┌─ Records
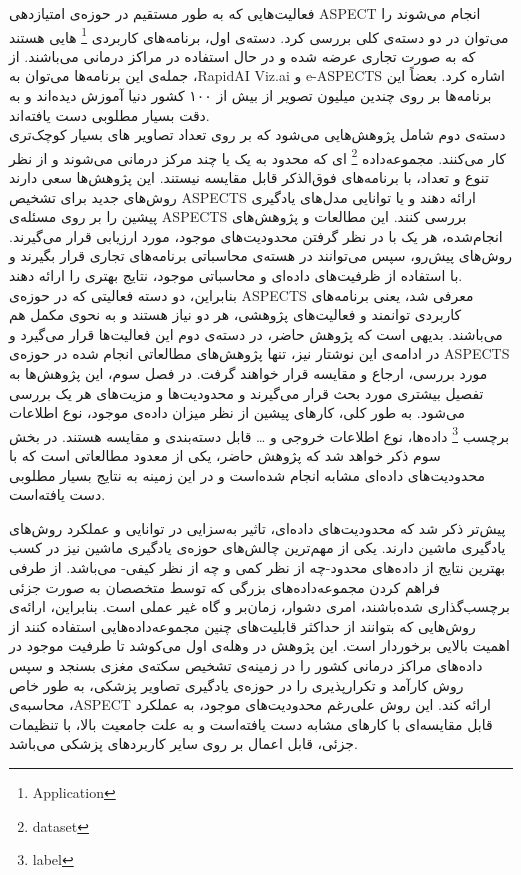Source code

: فعالیت‌هایی که به طور مستقیم در حوزه‌ی امتیازدهی ASPECT انجام می‌شوند را می‌توان در دو دسته‌ی کلی بررسی کرد.
دسته‌ی اول، برنامه‌های کاربردی
\footnote{Application} ‌هایی هستند 
که به صورت تجاری عرضه شده و در حال استفاده در مراکز درمانی می‌باشند.
از جمله‌ی این برنامه‌ها می‌توان به ،RapidAI Viz.ai و e-ASPECTS اشاره کرد.
بعضاً این برنامه‌ها بر روی چندین میلیون تصویر از بیش از ۱۰۰ کشور دنیا آموزش دیده‌اند
\cite{rapidai}
و به دقت بسیار مطلوبی دست یافته‌اند.\\
دسته‌ی دوم شامل پژوهش‌هایی می‌شود که بر روی
تعداد تصاویر
های بسیار کوچک‌تری کار می‌کنند.
مجموعه‌داده‌
\footnote{dataset}
ای که محدود به یک یا چند مرکز درمانی می‌شوند و از نظر تنوع و تعداد،‌ با برنامه‌های فوق‌الذکر قابل مقایسه نیستند.
این پژوهش‌ها سعی دارند روش‌های جدید برای تشخیص ASPECTS ارائه دهند و یا توانایی مدل‌های یادگیری پیشین را بر روی مسئله‌ی ASPECTS بررسی کنند.
 این مطالعات و پژوهش‌های انجام‌شده، هر یک با در نظر 
 گرفتن محدودیت‌های  موجود، مورد ارزیابی قرار 
 می‌گیرند.
روش‌های پیش‌رو، سپس می‌توانند در هسته‌ی محاسباتی برنامه‌های تجاری قرار بگیرند 
و با استفاده از ظرفیت‌های داده‌ای و محاسباتی موجود، نتایج بهتری را ارائه دهند.\\
بنابراین، دو دسته فعالیتی که در حوزه‌ی ASPECTS معرفی شد، یعنی برنامه‌های کاربردی توانمند و فعالیت‌های پژوهشی، هر دو نیاز هستند و به نحوی مکمل هم می‌باشند.
بدیهی‌ است که پژوهش حاضر، در دسته‌ی دوم این فعالیت‌ها قرار می‌گیرد
و در ادامه‌ی این نوشتار نیز، تنها پژوهش‌های مطالعاتی انجام شده در حوزه‌ی ASPECTS مورد بررسی، ارجاع و مقایسه قرار خواهند گرفت.
در فصل سوم، این پژوهش‌ها به تفصیل بیشتری مورد 
بحث قرار می‌‌گیرند و
محدودیت‌ها و مزیت‌های هر یک بررسی می‌شود.
به طور کلی، کار‌های پیشین از نظر میزان داده‌ی موجود، نوع اطلاعات برچسب
\footnote{label}
داده‌ها،
نوع اطلاعات خروجی و
\dots 
قابل دسته‌بندی و مقایسه هستند.
در بخش سوم ذکر خواهد شد که پژوهش حاضر، یکی از معدود مطالعاتی است که با محدودیت‌های داده‌ای مشابه انجام شده‌است و 
در این زمینه به نتایج بسیار مطلوبی دست یافته‌است.


پیش‌تر ذکر شد که محدودیت‌های داده‌ای، تاثیر به‌سزایی در توانایی و عملکرد روش‌های یادگیری ماشین دارند.
یکی از مهم‌ترین چالش‌های حوزه‌ی یادگیری ماشین نیز در کسب بهترین نتایج از داده‌های محدود-چه از نظر کمی و چه از نظر کیفی- می‌باشد.
از طرفی فراهم کردن مجموعه‌داده‌های بزرگی که توسط متخصصان به صورت جزئی برچسب‌گذاری شده‌باشند، امری دشوار، زمان‌بر و گاه غیر عملی است.
بنابراین، ارائه‌ی روش‌هایی که بتوانند از حداکثر قابلیت‌های چنین مجموعه‌داده‌هایی استفاده کنند از اهمیت بالایی برخوردار است.
این پژوهش در وهله‌ی اول می‌کوشد تا طرفیت موجود در داده‌های مراکز درمانی کشور را در زمینه‌ی تشخیص سکته‌ی مغزی بسنجد و سپس روش کارآمد و تکرارپذیری را در حوزه‌ی یادگیری تصاویر پزشکی، به طور خاص محاسبه‌ی ،ASPECT ارائه کند.
این روش علی‌رغم محدودیت‌های موجود، به عملکرد قابل مقایسه‌ای با کارهای مشابه دست یافته‌است و
به علت جامعیت بالا، با تنظیمات جزئی، قابل اعمال بر روی سایر کاربرد‌های پزشکی می‌باشد.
└─
◆ **Requirement**: Starting at the first entry above and ending at the last, write everything out exactly except the pictures.

◆ **Task result**:
Source code

: فعالیت‌هایی که به طور مستقیم در حوزه‌ی امتیازدهی ASPECT انجام می‌شوند را می‌توان در دو دسته‌ی کلی بررسی کرد.
دسته‌ی اول، برنامه‌های کاربردی
\footnote{Application} ‌هایی هستند 
که به صورت تجاری عرضه شده و در حال استفاده در مراکز درمانی می‌باشند.
از جمله‌ی این برنامه‌ها می‌توان به ،RapidAI Viz.ai و e-ASPECTS اشاره کرد.
بعضاً این برنامه‌ها بر روی چندین میلیون تصویر از بیش از ۱۰۰ کشور دنیا آموزش دیده‌اند
\cite{rapidai}
و به دقت بسیار مطلوبی دست یافته‌اند.\\
دسته‌ی دوم شامل پژوهش‌هایی می‌شود که بر روی
تعداد تصاویر
های بسیار کوچک‌تری کار می‌کنند.
مجموعه‌داده‌
\footnote{dataset}
ای که محدود به یک یا چند مرکز درمانی می‌شوند و از نظر تنوع و تعداد،‌ با برنامه‌های فوق‌الذکر قابل مقایسه نیستند.
این پژوهش‌ها سعی دارند روش‌های جدید برای تشخیص ASPECTS ارائه دهند و یا توانایی مدل‌های یادگیری پیشین را بر روی مسئله‌ی ASPECTS بررسی کنند.
 این مطالعات و پژوهش‌های انجام‌شده، هر یک با در نظر 
 گرفتن محدودیت‌های  موجود، مورد ارزیابی قرار 
 می‌گیرند.
روش‌های پیش‌رو، سپس می‌توانند در هسته‌ی محاسباتی برنامه‌های تجاری قرار بگیرند 
و با استفاده از ظرفیت‌های داده‌ای و محاسباتی موجود، نتایج بهتری را ارائه دهند.\\
بنابراین، دو دسته فعالیتی که در حوزه‌ی ASPECTS معرفی شد، یعنی برنامه‌های کاربردی توانمند و فعالیت‌های پژوهشی، هر دو نیاز هستند و به نحوی مکمل هم می‌باشند.
بدیهی‌ است که پژوهش حاضر، در دسته‌ی دوم این فعالیت‌ها قرار می‌گیرد
و در ادامه‌ی این نوشتار نیز، تنها پژوهش‌های مطالعاتی انجام شده در حوزه‌ی ASPECTS مورد بررسی، ارجاع و مقایسه قرار خواهند گرفت.
در فصل سوم، این پژوهش‌ها به تفصیل بیشتری مورد 
بحث قرار می‌‌گیرند و
محدودیت‌ها و مزیت‌های هر یک بررسی می‌شود.
به طور کلی، کار‌های پیشین از نظر میزان داده‌ی موجود، نوع اطلاعات برچسب
\footnote{label}
داده‌ها،
نوع اطلاعات خروجی و
\dots 
قابل دسته‌بندی و مقایسه هستند.
در بخش سوم ذکر خواهد شد که پژوهش حاضر، یکی از معدود مطالعاتی است که با محدودیت‌های داده‌ای مشابه انجام شده‌است و 
در این زمینه به نتایج بسیار مطلوبی دست یافته‌است.


پیش‌تر ذکر شد که محدودیت‌های داده‌ای، تاثیر به‌سزایی در توانایی و عملکرد روش‌های یادگیری ماشین دارند.
یکی از مهم‌ترین چالش‌های حوزه‌ی یادگیری ماشین نیز در کسب بهترین نتایج از داده‌های محدود-چه از نظر کمی و چه از نظر کیفی- می‌باشد.
از طرفی فراهم کردن مجموعه‌داده‌های بزرگی که توسط متخصصان به صورت جزئی برچسب‌گذاری شده‌باشند، امری دشوار، زمان‌بر و گاه غیر عملی است.
بنابراین، ارائه‌ی روش‌هایی که بتوانند از حداکثر قابلیت‌های چنین مجموعه‌داده‌هایی استفاده کنند از اهمیت بالایی برخوردار است.
این پژوهش در وهله‌ی اول می‌کوشد تا طرفیت موجود در داده‌های مراکز درمانی کشور را در زمینه‌ی تشخیص سکته‌ی مغزی بسنجد و سپس روش کارآمد و تکرارپذیری را در حوزه‌ی یادگیری تصاویر پزشکی، به طور خاص محاسبه‌ی ،ASPECT ارائه کند.
این روش علی‌رغم محدودیت‌های موجود، به عملکرد قابل مقایسه‌ای با کارهای مشابه دست یافته‌است و
به علت جامعیت بالا، با تنظیمات جزئی، قابل اعمال بر روی سایر کاربرد‌های پزشکی می‌باشد.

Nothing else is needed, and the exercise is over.